Stored data:
--- START ---

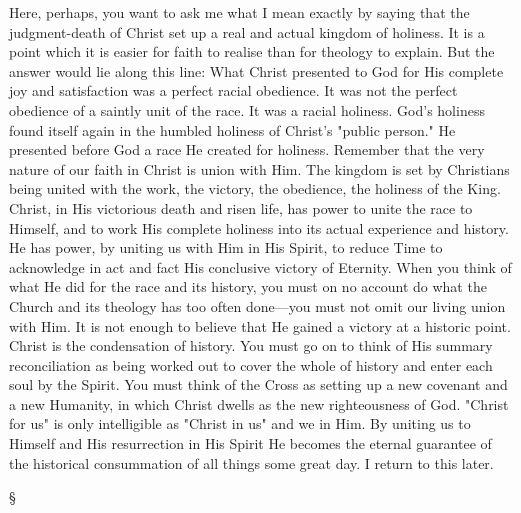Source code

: \documentclass[12pt,letterpaper,oneside]{book}
\begin{document}
Here, perhaps, you want to ask me what I 
mean exactly by saying that the judgment-death 
of Christ set up a real and actual kingdom of 
holiness. It is a point which it is easier for 
faith to realise than for theology to explain. 
But the answer would lie along this line: What 
Christ presented to God for His complete joy 
and satisfaction was a perfect racial obedience. 
It was not the perfect obedience of a saintly 
unit of the race. It was a racial holiness. God's 
holiness found itself again in the humbled holiness 
of Christ's "public person." He presented 
before God a race He created for holiness. Remember 
that the very nature of our faith in 
Christ is union with Him. The kingdom is set 
by Christians being united with the work, the 
victory, the obedience, the holiness of the King. 
Christ, in His victorious death and risen life, 
has power to unite the race to Himself, and 
to work His complete holiness into its actual 
experience and history. He has power, by 
uniting us with Him in His Spirit, to reduce 
Time to acknowledge in act and fact His 
conclusive victory of Eternity. When you 
think of what He did for the race and its 
history, you must on no account do what the 
Church and its theology has too often done---you 
must not omit our living union with Him. 
It is not enough to believe that He gained a 
victory at a historic point. Christ is the 
condensation of history. You must go on to 
think of His summary reconciliation as being 
worked out to cover the whole of history and 
enter each soul by the Spirit. You must think 
of the Cross as setting up a new covenant and 
a new Humanity, in which Christ dwells as the 
new righteousness of God. "Christ for us" is 
only intelligible as "Christ in us" and we in Him. 
By uniting us to Himself and His resurrection 
in His Spirit He becomes the eternal guarantee 
of the historical consummation of all things 
some great day. I return to this later. 

\begin{center}
\S
\end{center}
\end{document}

--- END ---

(EXERCISE BRIEF): The reply should contain all of the data above, word for word, with no pictures.

(SOLUTION TO THIS EXERCISE):
Source code

: \documentclass[12pt,letterpaper,oneside]{book}
\begin{document}
Here, perhaps, you want to ask me what I 
mean exactly by saying that the judgment-death 
of Christ set up a real and actual kingdom of 
holiness. It is a point which it is easier for 
faith to realise than for theology to explain. 
But the answer would lie along this line: What 
Christ presented to God for His complete joy 
and satisfaction was a perfect racial obedience. 
It was not the perfect obedience of a saintly 
unit of the race. It was a racial holiness. God's 
holiness found itself again in the humbled holiness 
of Christ's "public person." He presented 
before God a race He created for holiness. Remember 
that the very nature of our faith in 
Christ is union with Him. The kingdom is set 
by Christians being united with the work, the 
victory, the obedience, the holiness of the King. 
Christ, in His victorious death and risen life, 
has power to unite the race to Himself, and 
to work His complete holiness into its actual 
experience and history. He has power, by 
uniting us with Him in His Spirit, to reduce 
Time to acknowledge in act and fact His 
conclusive victory of Eternity. When you 
think of what He did for the race and its 
history, you must on no account do what the 
Church and its theology has too often done---you 
must not omit our living union with Him. 
It is not enough to believe that He gained a 
victory at a historic point. Christ is the 
condensation of history. You must go on to 
think of His summary reconciliation as being 
worked out to cover the whole of history and 
enter each soul by the Spirit. You must think 
of the Cross as setting up a new covenant and 
a new Humanity, in which Christ dwells as the 
new righteousness of God. "Christ for us" is 
only intelligible as "Christ in us" and we in Him. 
By uniting us to Himself and His resurrection 
in His Spirit He becomes the eternal guarantee 
of the historical consummation of all things 
some great day. I return to this later. 

\begin{center}
\S
\end{center}
\end{document}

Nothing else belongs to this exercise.